(Saved data entries)
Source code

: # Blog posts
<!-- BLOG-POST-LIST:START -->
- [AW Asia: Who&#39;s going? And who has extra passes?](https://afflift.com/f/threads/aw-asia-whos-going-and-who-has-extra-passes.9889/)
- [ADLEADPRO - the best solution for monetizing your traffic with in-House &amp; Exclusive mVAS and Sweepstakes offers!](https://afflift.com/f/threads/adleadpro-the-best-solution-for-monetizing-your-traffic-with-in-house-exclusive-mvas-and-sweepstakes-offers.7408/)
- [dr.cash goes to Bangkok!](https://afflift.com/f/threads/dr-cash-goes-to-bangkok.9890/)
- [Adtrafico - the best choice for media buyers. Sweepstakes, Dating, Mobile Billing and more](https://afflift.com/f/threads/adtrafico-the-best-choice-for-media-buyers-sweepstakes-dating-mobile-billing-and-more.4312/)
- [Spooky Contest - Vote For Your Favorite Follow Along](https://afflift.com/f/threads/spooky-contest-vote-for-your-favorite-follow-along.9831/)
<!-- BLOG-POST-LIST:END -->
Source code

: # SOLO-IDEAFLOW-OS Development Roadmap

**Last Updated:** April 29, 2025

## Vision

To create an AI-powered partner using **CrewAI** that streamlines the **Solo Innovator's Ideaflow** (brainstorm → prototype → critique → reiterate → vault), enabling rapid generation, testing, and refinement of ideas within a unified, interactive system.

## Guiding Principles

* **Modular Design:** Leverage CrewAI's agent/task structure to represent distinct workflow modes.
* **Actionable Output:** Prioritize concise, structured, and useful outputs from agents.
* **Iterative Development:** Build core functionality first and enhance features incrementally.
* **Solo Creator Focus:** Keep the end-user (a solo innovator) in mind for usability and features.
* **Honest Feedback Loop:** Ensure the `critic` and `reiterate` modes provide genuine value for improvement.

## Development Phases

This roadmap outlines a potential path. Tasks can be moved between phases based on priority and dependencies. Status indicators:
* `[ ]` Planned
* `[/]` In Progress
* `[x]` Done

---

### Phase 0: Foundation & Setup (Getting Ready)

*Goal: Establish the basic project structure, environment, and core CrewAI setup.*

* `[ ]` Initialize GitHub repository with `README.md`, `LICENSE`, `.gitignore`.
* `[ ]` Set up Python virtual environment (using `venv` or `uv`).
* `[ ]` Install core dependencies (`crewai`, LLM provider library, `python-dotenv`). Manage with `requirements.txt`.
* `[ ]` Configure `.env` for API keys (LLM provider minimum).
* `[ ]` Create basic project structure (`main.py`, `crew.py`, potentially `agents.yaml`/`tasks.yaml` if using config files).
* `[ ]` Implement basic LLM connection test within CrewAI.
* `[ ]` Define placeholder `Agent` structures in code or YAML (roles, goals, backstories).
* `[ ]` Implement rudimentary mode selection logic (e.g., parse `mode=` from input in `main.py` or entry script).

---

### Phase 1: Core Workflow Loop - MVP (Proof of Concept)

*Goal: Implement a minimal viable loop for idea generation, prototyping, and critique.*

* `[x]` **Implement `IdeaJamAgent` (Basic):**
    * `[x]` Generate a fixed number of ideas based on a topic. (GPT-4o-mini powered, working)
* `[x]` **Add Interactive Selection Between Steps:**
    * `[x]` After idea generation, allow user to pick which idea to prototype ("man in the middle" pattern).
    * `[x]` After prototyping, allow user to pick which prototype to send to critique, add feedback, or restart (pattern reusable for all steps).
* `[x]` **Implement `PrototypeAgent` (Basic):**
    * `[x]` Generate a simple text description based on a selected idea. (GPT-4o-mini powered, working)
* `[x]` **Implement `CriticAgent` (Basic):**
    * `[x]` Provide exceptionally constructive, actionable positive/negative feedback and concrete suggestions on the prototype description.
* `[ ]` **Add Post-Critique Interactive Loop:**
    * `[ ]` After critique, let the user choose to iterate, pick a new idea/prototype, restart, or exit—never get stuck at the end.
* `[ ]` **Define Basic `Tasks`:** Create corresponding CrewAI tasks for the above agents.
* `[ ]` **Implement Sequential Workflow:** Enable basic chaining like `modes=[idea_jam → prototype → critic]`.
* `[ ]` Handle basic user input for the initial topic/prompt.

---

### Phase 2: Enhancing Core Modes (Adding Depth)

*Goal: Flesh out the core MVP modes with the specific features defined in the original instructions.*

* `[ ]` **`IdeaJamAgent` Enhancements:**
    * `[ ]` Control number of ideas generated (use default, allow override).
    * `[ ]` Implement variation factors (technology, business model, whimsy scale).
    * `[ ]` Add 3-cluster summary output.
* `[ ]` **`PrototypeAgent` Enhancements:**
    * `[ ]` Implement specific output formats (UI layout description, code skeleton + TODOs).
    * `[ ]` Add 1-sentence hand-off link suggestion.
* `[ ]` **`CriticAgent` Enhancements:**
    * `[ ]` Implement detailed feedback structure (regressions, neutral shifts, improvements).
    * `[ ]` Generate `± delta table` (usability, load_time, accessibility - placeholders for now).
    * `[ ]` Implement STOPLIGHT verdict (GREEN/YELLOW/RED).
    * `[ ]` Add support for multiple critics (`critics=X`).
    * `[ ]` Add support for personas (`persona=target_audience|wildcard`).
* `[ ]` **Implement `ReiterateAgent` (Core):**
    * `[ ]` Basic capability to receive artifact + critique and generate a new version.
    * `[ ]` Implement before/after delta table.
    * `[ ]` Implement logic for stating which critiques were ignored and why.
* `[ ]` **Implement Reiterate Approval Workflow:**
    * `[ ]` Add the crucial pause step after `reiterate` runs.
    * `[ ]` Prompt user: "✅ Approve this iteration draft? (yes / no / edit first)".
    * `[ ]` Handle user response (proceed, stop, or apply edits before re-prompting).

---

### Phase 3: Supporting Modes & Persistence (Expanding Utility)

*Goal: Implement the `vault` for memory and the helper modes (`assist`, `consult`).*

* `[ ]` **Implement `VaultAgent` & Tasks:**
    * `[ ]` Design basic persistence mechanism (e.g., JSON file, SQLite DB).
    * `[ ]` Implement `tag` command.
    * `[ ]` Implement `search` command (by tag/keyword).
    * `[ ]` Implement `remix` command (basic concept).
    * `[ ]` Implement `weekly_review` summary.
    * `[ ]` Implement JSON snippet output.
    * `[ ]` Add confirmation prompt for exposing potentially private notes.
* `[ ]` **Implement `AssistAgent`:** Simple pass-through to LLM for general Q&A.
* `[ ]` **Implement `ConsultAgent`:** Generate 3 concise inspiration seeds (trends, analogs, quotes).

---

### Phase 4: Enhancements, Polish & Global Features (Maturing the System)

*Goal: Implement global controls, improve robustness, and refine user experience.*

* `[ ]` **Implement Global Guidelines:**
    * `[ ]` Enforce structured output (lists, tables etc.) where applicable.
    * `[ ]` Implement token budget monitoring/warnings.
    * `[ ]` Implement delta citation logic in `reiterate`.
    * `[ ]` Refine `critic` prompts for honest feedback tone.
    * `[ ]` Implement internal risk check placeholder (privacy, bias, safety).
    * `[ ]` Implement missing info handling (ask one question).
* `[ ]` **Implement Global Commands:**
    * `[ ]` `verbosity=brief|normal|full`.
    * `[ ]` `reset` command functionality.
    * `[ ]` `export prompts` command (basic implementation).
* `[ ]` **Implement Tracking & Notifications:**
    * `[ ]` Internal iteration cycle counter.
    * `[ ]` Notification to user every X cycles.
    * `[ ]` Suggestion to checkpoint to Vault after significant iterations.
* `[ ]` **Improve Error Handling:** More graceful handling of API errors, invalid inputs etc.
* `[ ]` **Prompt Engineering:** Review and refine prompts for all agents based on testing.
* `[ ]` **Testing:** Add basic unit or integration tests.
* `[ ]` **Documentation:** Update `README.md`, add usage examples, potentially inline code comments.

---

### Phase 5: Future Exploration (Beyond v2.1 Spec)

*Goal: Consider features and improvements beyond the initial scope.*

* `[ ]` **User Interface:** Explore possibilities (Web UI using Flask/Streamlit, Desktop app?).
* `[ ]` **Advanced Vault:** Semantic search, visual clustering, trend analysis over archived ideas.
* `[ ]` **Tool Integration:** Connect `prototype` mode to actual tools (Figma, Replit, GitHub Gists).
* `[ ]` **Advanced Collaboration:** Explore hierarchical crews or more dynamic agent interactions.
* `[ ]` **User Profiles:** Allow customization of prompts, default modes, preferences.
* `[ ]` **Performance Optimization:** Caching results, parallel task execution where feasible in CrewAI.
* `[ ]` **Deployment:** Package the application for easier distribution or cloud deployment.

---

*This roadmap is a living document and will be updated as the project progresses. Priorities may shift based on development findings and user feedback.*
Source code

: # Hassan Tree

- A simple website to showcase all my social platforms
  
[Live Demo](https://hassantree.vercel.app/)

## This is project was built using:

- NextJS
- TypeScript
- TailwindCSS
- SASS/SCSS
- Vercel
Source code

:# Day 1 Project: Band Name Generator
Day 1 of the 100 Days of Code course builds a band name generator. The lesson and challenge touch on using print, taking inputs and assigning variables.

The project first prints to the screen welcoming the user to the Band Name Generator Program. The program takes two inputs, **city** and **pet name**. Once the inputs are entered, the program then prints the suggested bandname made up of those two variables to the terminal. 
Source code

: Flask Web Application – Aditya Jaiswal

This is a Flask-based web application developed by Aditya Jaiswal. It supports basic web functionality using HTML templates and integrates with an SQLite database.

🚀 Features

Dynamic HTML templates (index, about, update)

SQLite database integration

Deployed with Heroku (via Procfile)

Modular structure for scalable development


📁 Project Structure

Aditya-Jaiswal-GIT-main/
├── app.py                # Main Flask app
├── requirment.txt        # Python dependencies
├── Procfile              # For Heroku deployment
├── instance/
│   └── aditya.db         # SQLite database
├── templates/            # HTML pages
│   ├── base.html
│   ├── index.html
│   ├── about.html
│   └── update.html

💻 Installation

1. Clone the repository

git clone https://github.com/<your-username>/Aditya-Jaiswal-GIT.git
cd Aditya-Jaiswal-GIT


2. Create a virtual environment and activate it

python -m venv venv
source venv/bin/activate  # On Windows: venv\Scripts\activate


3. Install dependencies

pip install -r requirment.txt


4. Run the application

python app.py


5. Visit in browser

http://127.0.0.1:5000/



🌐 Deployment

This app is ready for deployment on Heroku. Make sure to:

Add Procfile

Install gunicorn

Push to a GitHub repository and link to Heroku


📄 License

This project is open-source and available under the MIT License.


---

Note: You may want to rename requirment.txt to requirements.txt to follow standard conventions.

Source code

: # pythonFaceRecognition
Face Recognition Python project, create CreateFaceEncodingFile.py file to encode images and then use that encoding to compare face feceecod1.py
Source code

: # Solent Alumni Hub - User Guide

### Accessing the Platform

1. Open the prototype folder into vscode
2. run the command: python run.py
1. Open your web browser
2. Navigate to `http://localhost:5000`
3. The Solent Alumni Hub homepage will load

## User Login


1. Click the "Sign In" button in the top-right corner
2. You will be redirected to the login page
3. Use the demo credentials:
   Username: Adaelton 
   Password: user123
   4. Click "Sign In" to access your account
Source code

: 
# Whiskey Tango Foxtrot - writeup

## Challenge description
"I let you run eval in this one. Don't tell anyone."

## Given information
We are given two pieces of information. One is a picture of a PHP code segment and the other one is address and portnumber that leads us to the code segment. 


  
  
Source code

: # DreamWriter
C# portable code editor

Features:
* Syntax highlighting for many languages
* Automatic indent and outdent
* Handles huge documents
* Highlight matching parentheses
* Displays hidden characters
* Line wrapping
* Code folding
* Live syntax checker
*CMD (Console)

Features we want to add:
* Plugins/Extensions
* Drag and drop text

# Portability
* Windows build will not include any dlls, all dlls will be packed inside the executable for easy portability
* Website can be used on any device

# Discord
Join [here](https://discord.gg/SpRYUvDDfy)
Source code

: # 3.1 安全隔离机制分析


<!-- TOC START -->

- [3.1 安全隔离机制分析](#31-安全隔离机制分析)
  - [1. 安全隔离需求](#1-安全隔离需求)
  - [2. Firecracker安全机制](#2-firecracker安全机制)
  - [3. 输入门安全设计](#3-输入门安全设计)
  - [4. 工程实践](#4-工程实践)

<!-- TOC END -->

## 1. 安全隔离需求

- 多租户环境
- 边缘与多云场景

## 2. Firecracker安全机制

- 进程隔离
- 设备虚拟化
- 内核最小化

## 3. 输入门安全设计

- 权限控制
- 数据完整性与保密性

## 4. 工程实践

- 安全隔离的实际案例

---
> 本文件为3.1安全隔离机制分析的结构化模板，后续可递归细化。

ACTIVITY:
Exactly as written, please transcribe the lines from the start of the records above to the line that holds "distinct workflow modes.", both ends included.

TASK SOLUTION:
Source code

: # Blog posts
<!-- BLOG-POST-LIST:START -->
- [AW Asia: Who&#39;s going? And who has extra passes?](https://afflift.com/f/threads/aw-asia-whos-going-and-who-has-extra-passes.9889/)
- [ADLEADPRO - the best solution for monetizing your traffic with in-House &amp; Exclusive mVAS and Sweepstakes offers!](https://afflift.com/f/threads/adleadpro-the-best-solution-for-monetizing-your-traffic-with-in-house-exclusive-mvas-and-sweepstakes-offers.7408/)
- [dr.cash goes to Bangkok!](https://afflift.com/f/threads/dr-cash-goes-to-bangkok.9890/)
- [Adtrafico - the best choice for media buyers. Sweepstakes, Dating, Mobile Billing and more](https://afflift.com/f/threads/adtrafico-the-best-choice-for-media-buyers-sweepstakes-dating-mobile-billing-and-more.4312/)
- [Spooky Contest - Vote For Your Favorite Follow Along](https://afflift.com/f/threads/spooky-contest-vote-for-your-favorite-follow-along.9831/)
<!-- BLOG-POST-LIST:END -->
Source code

: # SOLO-IDEAFLOW-OS Development Roadmap

**Last Updated:** April 29, 2025

## Vision

To create an AI-powered partner using **CrewAI** that streamlines the **Solo Innovator's Ideaflow** (brainstorm → prototype → critique → reiterate → vault), enabling rapid generation, testing, and refinement of ideas within a unified, interactive system.

## Guiding Principles

* **Modular Design:** Leverage CrewAI's agent/task structure to represent distinct workflow modes.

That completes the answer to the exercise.